Information shown
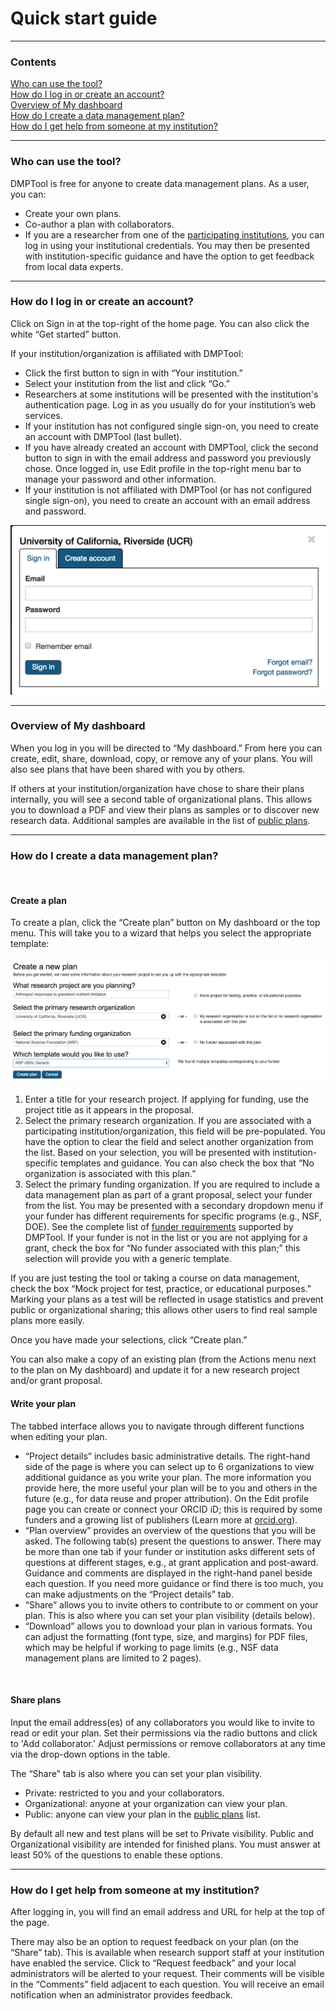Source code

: <h1>Quick start guide</h1>
<hr>

<h3>Contents</h3>

[Who can use the tool?](#who-can-use-the-tool)   
[How do I log in or create an account?](#-how-do-i-log-in-or-create-an-account)   
[Overview of My dashboard](#overview-of-my-dashboard)   
[How do I create a data management plan?](#how-do-i-create-a-data-management-plan)   
[How do I get help from someone at my institution?](#how-do-i-get-help-from-someone-at-my-institution)   
<hr>

<h3 id="who-can-use-the-tool">Who can use the tool?</h3>

DMPTool is free for anyone to create data management plans. As a user, you can:   
<ul>
<li>Create your own plans.</li>
<li>Co-author a plan with collaborators.</li>
<li> If you are a researcher from one of the <a href="https://dmptool.org/public_orgs\" target="_blank">participating institutions</a>, you can log in using your institutional credentials. You may then be presented with institution-specific guidance and have the option to get feedback from local data experts.</li></ul>
<hr>

<h3 id="how-do-i-log-in-or-create-an-account">How do I log in or create an account?</h3>

Click on Sign in at the top-right of the home page. You can also click the white “Get started” button.   

If your institution/organization is affiliated with DMPTool:
<ul>
<li>Click the first button to sign in with “Your institution.”</li>
<li>Select your institution from the list and click “Go.”</li>
<li>Researchers at some institutions will be presented with the institution's authentication page. Log in as you usually do for your institution’s web services.</li>
<li>If your institution has not configured single sign-on, you need to create an account with DMPTool (last bullet).</li>
<li>If you have already created an account with DMPTool, click the second button to sign in with the email address and password you previously chose. Once logged in, use Edit profile in the top-right menu bar to manage your password and other information.</li>
<li>If your institution is not affiliated with DMPTool (or has not configured single sign-on), you need to create an account with an email address and password.</li></ul>

![UCR signin](https://github.com/CDLUC3/dmp/blob/master/docs/quickstartguide/UCR_signin.png?raw=true)

<hr>
  
<h3 id="overview-of-my-dashboard">Overview of My dashboard</h3>

When you log in you will be directed to “My dashboard.” From here you can create, edit, share, download, copy, or remove any of your plans. You will also see plans that have been shared with you by others.    

If others at your institution/organization have chose to share their plans internally, you will see a second table of organizational plans. This allows you to download a PDF and view their plans as samples or to discover new research data. Additional samples are available in the list of <a href="https://dmptool.org/public_plans\" target="_blank">public plans</a>.
<hr> 

<h3 id="how-do-i-create-a-data-management-plan">How do I create a data management plan?</h3>
<br>
<h4>Create a plan</h4>

To create a plan, click the “Create plan” button on My dashboard or the top menu. This will take you to a wizard that helps you select the appropriate template:

![Create plan](https://github.com/CDLUC3/dmp/blob/master/docs/quickstartguide/create_plan.png?raw=true)

<ol type="1">
<li>Enter a title for your research project. If applying for funding, use the project title as it appears in the proposal.</li>
<li>Select the primary research organization. If you are associated with a participating institution/organization, this field will be pre-populated. You have the option to clear the field and select another organization from the list. Based on your selection, you will be presented with institution-specific templates and guidance. You can also check the box that “No organization is associated with this plan.”</li>
<li>Select the primary funding organization. If you are required to include a data management plan as part of a grant proposal, select your funder from the list. You may be presented with a secondary dropdown menu if your funder has different requirements for specific programs (e.g., NSF, DOE). See the complete list of <a href="https://dmptool.org/public_templates\" target="_blank">funder requirements</a> supported by DMPTool. If your funder is not in the list or you are not applying for a grant, check the box for “No funder associated with this plan;” this selection will provide you with a generic template.</li></ol>

If you are just testing the tool or taking a course on data management, check the box “Mock project for test, practice, or educational purposes.” Marking your plans as a test will be reflected in usage statistics and prevent public or organizational sharing; this allows other users to find real sample plans more easily. 

Once you have made your selections, click “Create plan.”

You can also make a copy of an existing plan (from the Actions menu next to the plan on My dashboard) and update it for a new research project and/or grant proposal.
<br>

<h4>Write your plan</h4>

The tabbed interface allows you to navigate through different functions when editing your plan.   
<ul>
<li>“Project details” includes basic administrative details. The right-hand side of the page is where you can select up to 6 organizations to view additional guidance as you write your plan. The more information you provide here, the more useful your plan will be to you and others in the future (e.g., for data reuse and proper attribution). On the Edit profile page you can create or connect your ORCID iD; this is required by some funders and a growing list of publishers (Learn more at <a href="https://orcid.org\" target="_blank">orcid.org</a>).</li>
<li>“Plan overview” provides an overview of the questions that you will be asked.
The following tab(s) present the questions to answer. There may be more than one tab if your funder or institution asks different sets of questions at different stages, e.g., at grant application and post-award. Guidance and comments are displayed in the right-hand panel beside each question. If you need more guidance or find there is too much, you can make adjustments on the “Project details” tab.</li> 
<li>“Share” allows you to invite others to contribute to or comment on your plan. This is also where you can set your plan visibility (details below).</li>
<li>“Download” allows you to download your plan in various formats. You can adjust the formatting (font type, size, and margins) for PDF files, which may be helpful if working to page limits (e.g., NSF data management plans are limited to 2 pages).</li></ul>
<br>

<h4>Share plans</h4>

Input the email address(es) of any collaborators you would like to invite to read or edit your plan. Set their permissions via the radio buttons and click to 'Add collaborator.' Adjust permissions or remove collaborators at any time via the drop-down options in the table.

The “Share” tab is also where you can set your plan visibility.
<ul>
<li>Private: restricted to you and your collaborators.</li>
<li>Organizational: anyone at your organization can view your plan.</li>
<li>Public: anyone can view your plan in the <a href="https://dmptool.org/public_plans\" target="_blank">public plans</a> list.</li></ul>

By default all new and test plans will be set to Private visibility. Public and Organizational visibility are intended for finished plans. You must answer at least 50% of the questions to enable these options. 
<hr> 

<h3 id="how-do-i-get-help-from-someone-at-my-institution">How do I get help from someone at my institution?</h3>

After logging in, you will find an email address and URL for help at the top of the page.   
 
There may also be an option to request feedback on your plan (on the “Share” tab). This is available when research support staff at your institution have enabled the service. Click to “Request feedback” and your local administrators will be alerted to your request. Their comments will be visible in the “Comments” field adjacent to each question. You will receive an email notification when an administrator provides feedback.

What you are asked to do
The reply should hold the lines from the top of the records through the line containing "[How do I create", reproduced exactly, and no pictures.

Output below
Source code

: <h1>Quick start guide</h1>
<hr>

<h3>Contents</h3>

[Who can use the tool?](#who-can-use-the-tool)   
[How do I log in or create an account?](#-how-do-i-log-in-or-create-an-account)   
[Overview of My dashboard](#overview-of-my-dashboard)   
[How do I create a data management plan?](#how-do-i-create-a-data-management-plan)   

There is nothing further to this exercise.